• [Exercise aim]: In the entries that follow, find each line with the word "does" and copy it.

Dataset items
:::::

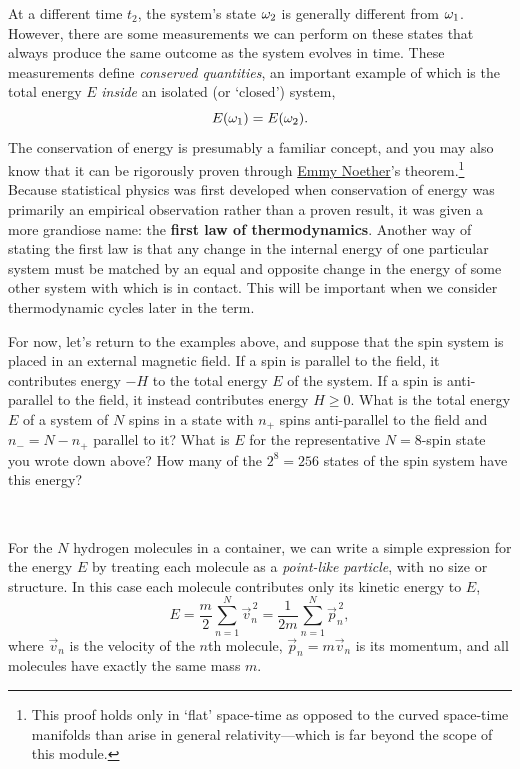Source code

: At a different time $t_2$, the system's state $\omega_2$ is generally different from $\omega_1$.
However, there are some measurements we can perform on these states that always produce the same outcome as the system evolves in time.
These measurements define \textit{conserved quantities}, an important example of which is the total energy $E$ \textit{inside} an isolated (or `closed') system,
\begin{equation*}
  E(\omega_1) = E(\omega_2).
\end{equation*}
The conservation of energy is presumably a familiar concept, and you may also know that it can be rigorously proven through \href{https://en.wikipedia.org/wiki/Emmy_Noether}{Emmy Noether}'s theorem.\footnote{This proof holds only in `flat' space-time as opposed to the curved space-time manifolds than arise in general relativity---which is far beyond the scope of this module.}
Because statistical physics was first developed when conservation of energy was primarily an empirical observation rather than a proven result, it was given a more grandiose name: the \textbf{first law of thermodynamics}.
Another way of stating the first law is that any change in the internal energy of one particular system \Om must be matched by an equal and opposite change in the energy of some other system with which \Om is in contact.
This will be important when we consider thermodynamic cycles later in the term.

For now, let's return to the examples above, and suppose that the spin system is placed in an external magnetic field.
If a spin is parallel to the field, it contributes energy $-H$ to the total energy $E$ of the system.
If a spin is anti-parallel to the field, it instead contributes energy $H \geq 0$.
What is the total energy $E$ of a system of $N$ spins in a state with $n_+$ spins anti-parallel to the field and $n_- = N - n_+$ parallel to it?
What is $E$ for the representative $N = 8$-spin state you wrote down above?
How many of the $2^8 = 256$ states of the spin system have this energy?
\begin{mdframed}
  \ \\[100 pt]
\end{mdframed}
For the $N$ hydrogen molecules in a container, we can write a simple expression for the energy $E$ by treating each molecule as a \textit{point-like particle}, with no size or structure.
In this case each molecule contributes only its kinetic energy to $E$,
\begin{equation*}
  E = \frac{m}{2} \sum_{n = 1}^N \vec{v}_n^{\,2} = \frac{1}{2m} \sum_{n = 1}^N \vec{p}_n^{\,2},
\end{equation*}
where $\vec v_n$ is the velocity of the $n$th molecule, $\vec p_n = m \vec v_n$ is its momentum, and all molecules have exactly the same mass $m$.

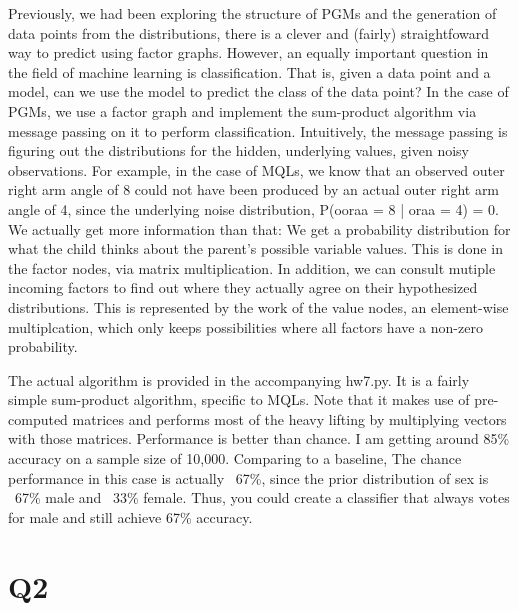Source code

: \documentclass{article}
\begin{document}
Previously, we had been exploring the structure of PGMs and the 
generation of data points from the distributions, there is a clever and (fairly) 
straightfoward way to predict using factor graphs. However, an equally important 
question in the field of machine learning is classification. That is, given a 
data point and a model, can we use the model to predict the class of the data 
point? In the case of PGMs, we use a factor graph and implement the sum-product 
algorithm via message passing on it to perform classification. Intuitively, the 
message passing is figuring out the distributions for the hidden, underlying values, 
given noisy observations. For example, in the case of MQLs, we know that an observed outer 
right arm angle of 8 could not have been produced by an actual outer right arm 
angle of 4, since the underlying noise distribution, P(ooraa = 8 | oraa = 4) = 0. 
We actually get more information than that: We get a probability distribution 
for what the child thinks about the parent's possible variable values. This is 
done in the factor nodes, via matrix multiplication.
In addition, we can consult mutiple incoming factors to find out where they 
actually agree on their hypothesized distributions. This is represented by the 
work of the value nodes, an element-wise multiplcation, which only keeps 
possibilities where all factors have a non-zero probability.

The actual algorithm is provided in the accompanying hw7.py. It is a fairly 
simple sum-product algorithm, specific to MQLs. Note 
that it makes use of pre-computed matrices and performs most of the heavy 
lifting by multiplying vectors with those matrices. Performance is better than 
chance. I am getting around 85\% accuracy on a sample size of 10,000. Comparing 
to a baseline, The chance performance in this case is actually ~67\%, since the 
prior distribution of sex is ~67\% male and ~33\% female. Thus, you could create 
a classifier that always votes for male and still achieve 67\% accuracy.

\section{Q2}
\end{document}
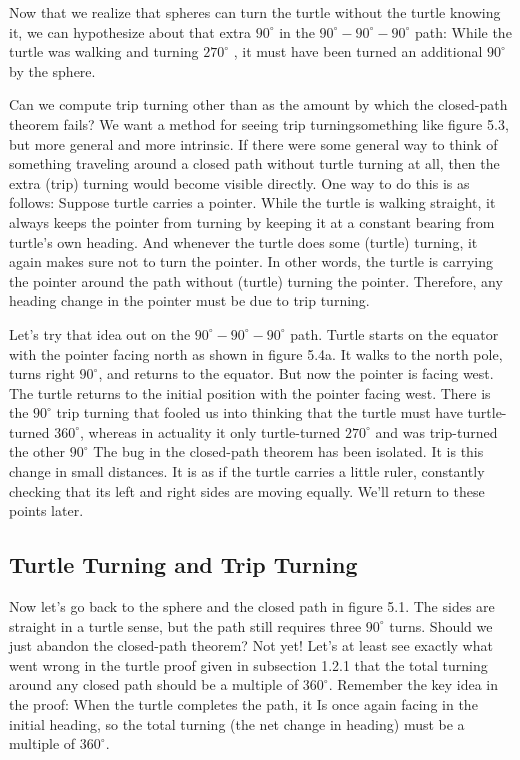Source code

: \documentclass{book}
\begin{document}
Now that we realize that spheres can turn the turtle without the turtle
knowing it, we can hypothesize about that extra $90^{\circ}$ in the $90^{\circ}-90^{\circ}-90^{\circ}$
path: While the turtle was walking and turning $270^{\circ}$ , it must have been
turned an additional $90^{\circ}$ by the sphere.

Can we compute trip turning other than as the amount by which the
closed-path theorem fails? We want a method for seeing trip turningsomething like figure 5.3, but more general and more intrinsic. If there
were some general way to think of something traveling around a closed
path without turtle turning at all, then the extra (trip) turning would
become visible directly. One way to do this is as follows: Suppose turtle
carries a pointer. While the turtle is walking straight, it always keeps the
pointer from turning by keeping it at a constant bearing from turtle's
own heading. And whenever the turtle does some (turtle) turning, it
again makes sure not to turn the pointer. In other words, the turtle
is carrying the pointer around the path without (turtle) turning the
pointer. Therefore, any heading change in the pointer must be due to
trip turning.

Let's try that idea out on the $90^{\circ}-90^{\circ}-90^{\circ}$ path. Turtle starts on the
equator with the pointer facing north as shown in figure 5.4a. It walks
to the north pole, turns right $90^{\circ}$, and returns to the equator. But now
the pointer is facing west. The turtle returns to the initial position with
the pointer facing west. There is the $90^{\circ}$ trip turning that fooled us
into thinking that the turtle must have turtle-turned $360^{\circ}$, whereas in
actuality it only turtle-turned $270^{\circ}$ and was trip-turned the other $90^{\circ}$
The bug in the closed-path theorem has been isolated. It is this change in
small distances. It is as if the turtle carries a little ruler, constantly
checking that its left and right sides are moving equally. We'll return
to these points later.

\subsection{Turtle Turning and Trip Turning}

Now let's go back to the sphere and the closed path in figure 5.1. The
sides are straight in a turtle sense, but the path still requires three
$90^{\circ}$ turns. Should we just abandon the closed-path theorem? Not yet!
Let's at least see exactly what went wrong in the turtle proof given in
subsection 1.2.1 that the total turning around any closed path should
be a multiple of $360^{\circ}$. Remember the key idea in the proof: When the
turtle completes the path, it Is once again facing in the initial heading,
so the total turning (the net change in heading) must be a multiple of
$360^{\circ}$.
\end{document}
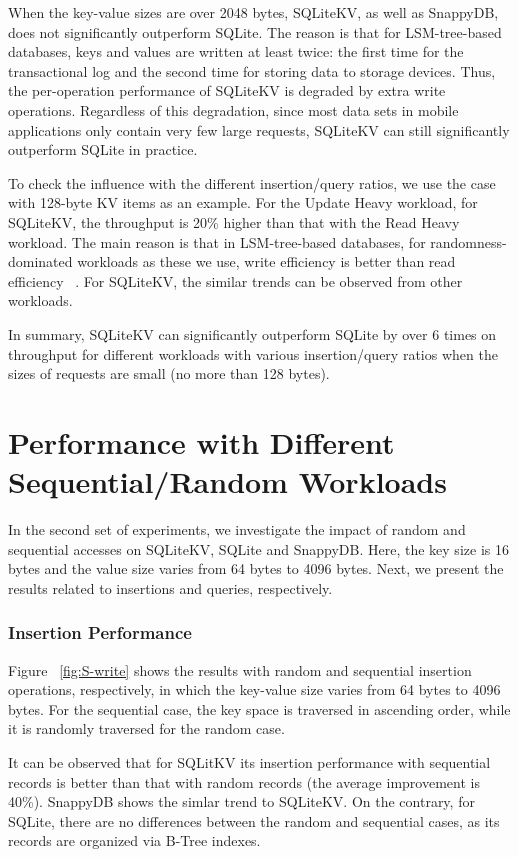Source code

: When the key-value sizes are over 2048 bytes, SQLiteKV, as well as SnappyDB, does not significantly outperform SQLite. The reason is that for LSM-tree-based databases, keys and values are written at least twice: the first time for the transactional log and the second time for storing data to storage devices. Thus, the per-operation performance of SQLiteKV is degraded by extra write operations. Regardless of this degradation, since most data sets in mobile applications only contain very few large requests, SQLiteKV can still significantly outperform SQLite in practice.    

To check the influence with the different insertion/query ratios, we use the case with 128-byte KV items as an example. For the Update Heavy workload, for SQLiteKV, the throughput is 20\% higher than that with the Read Heavy workload. The main reason is that in LSM-tree-based databases, for randomness-dominated workloads as these we use, write efficiency is better than read efficiency ~\cite{sears2012blsm}. For SQLiteKV, the similar trends can be observed from other workloads. 

In summary, SQLiteKV can significantly outperform SQLite by over 6 times on throughput for different workloads with various insertion/query ratios when the sizes of requests are small (no more than 128 bytes).  



\section{Performance with Different Sequential/Random Workloads}
In the second set of experiments, we investigate the impact of random and sequential accesses on SQLiteKV, SQLite and SnappyDB. Here, the key size is 16 bytes and the value size varies from 64 bytes to 4096 bytes. Next, we present the results related to insertions and queries, respectively.  

\subsubsection{Insertion Performance}
Figure ~\ref{fig:S-write} shows the results with random and sequential insertion operations, respectively, in which the key-value size varies from 64 bytes to 4096 bytes. For the sequential case, the key space is traversed in ascending order, while it is randomly traversed for the random case. 

It can be observed that for SQLitKV its insertion performance with sequential records is better than that with random records (the average improvement is 40\%). SnappyDB shows the simlar trend to SQLiteKV. On the contrary, for SQLite, there are no differences between the random and sequential cases, as its records are organized via B-Tree indexes.      

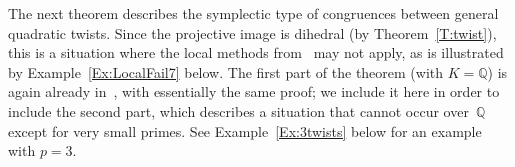 \documentclass[12pt, reqno]{amsart}
\newcommand{\Q}{\mathbb{Q}}
\newcommand{\Qbar}{{\overline{\Q}}}
\numberwithin{equation}{section}
\theoremstyle{definition}
\theoremstyle{remark}
\begin{document}

The next theorem describes the symplectic type of congruences between
general quadratic twists.  Since the projective image is dihedral (by
Theorem~\ref{T:twist}), this is a situation where the local
methods from~\cite{FKSym} may not apply, as is illustrated by
Example~\ref{Ex:LocalFail7} below.  The first part of the theorem
(with $K=\Q$) is again already in~\cite[\S2]{Halberstadt-11nonsplit},
with essentially the same proof; we include it here in order to
include the second part, which describes a situation that cannot occur
over~$\Q$ except for very small primes. See Example~\ref{Ex:3twists}
below for an example with $p=3$.
\end{document}
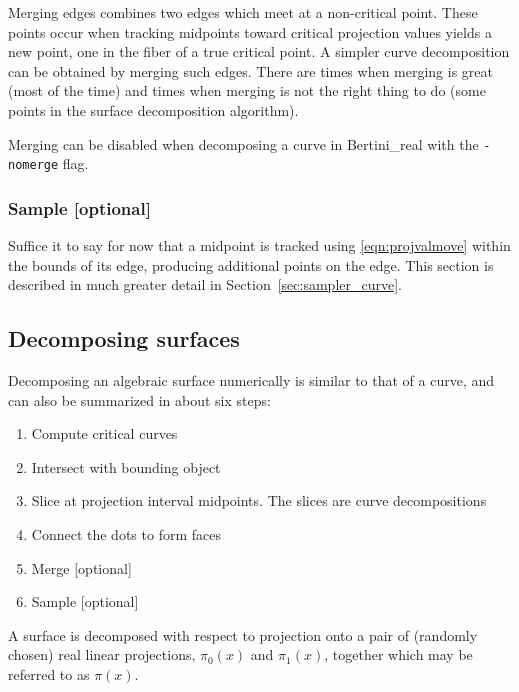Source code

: Merging edges combines two edges which meet at a non-critical point.  These points occur when tracking midpoints toward critical projection values yields a new point, one in the fiber of a true critical point.  A simpler curve decomposition can be obtained by merging such edges.  There are times when merging is great (most of the time) and times when merging is not the right thing to do (some points in the surface decomposition algorithm).

Merging can be disabled when decomposing a curve in Bertini\_real with the {\tt -nomerge} flag.


\subsubsection{Sample [optional]}
Suffice it to say for now that a midpoint is tracked using \eqref{eqn:projvalmove} within the bounds of its edge, producing additional points on the edge.  
This section is described in much greater detail in Section~\ref{sec:sampler_curve}.   



















\subsection{Decomposing surfaces}
\label{sec:algo_surface}


Decomposing an algebraic surface numerically is similar to that of a curve, and can also be summarized in about six steps:
%
\begin{enumerate}
\item Compute critical curves
\item Intersect with bounding object
\item Slice at projection interval midpoints.  The slices are curve decompositions
\item Connect the dots to form faces
\item Merge [optional]
\item Sample [optional]
\end{enumerate}


A surface is decomposed with respect to projection onto a pair of (randomly chosen) real linear projections, $\pi_0(x)$ and $\pi_1(x)$, together which may be referred to as $\pi(x)$.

:::::

• [Answer to the exercise]:
own heading. And whenever the turtle does some (turtle) turning, it
: When the key-value sizes are over 2048 bytes, SQLiteKV, as well as SnappyDB, does not significantly outperform SQLite. The reason is that for LSM-tree-based databases, keys and values are written at least twice: the first time for the transactional log and the second time for storing data to storage devices. Thus, the per-operation performance of SQLiteKV is degraded by extra write operations. Regardless of this degradation, since most data sets in mobile applications only contain very few large requests, SQLiteKV can still significantly outperform SQLite in practice.    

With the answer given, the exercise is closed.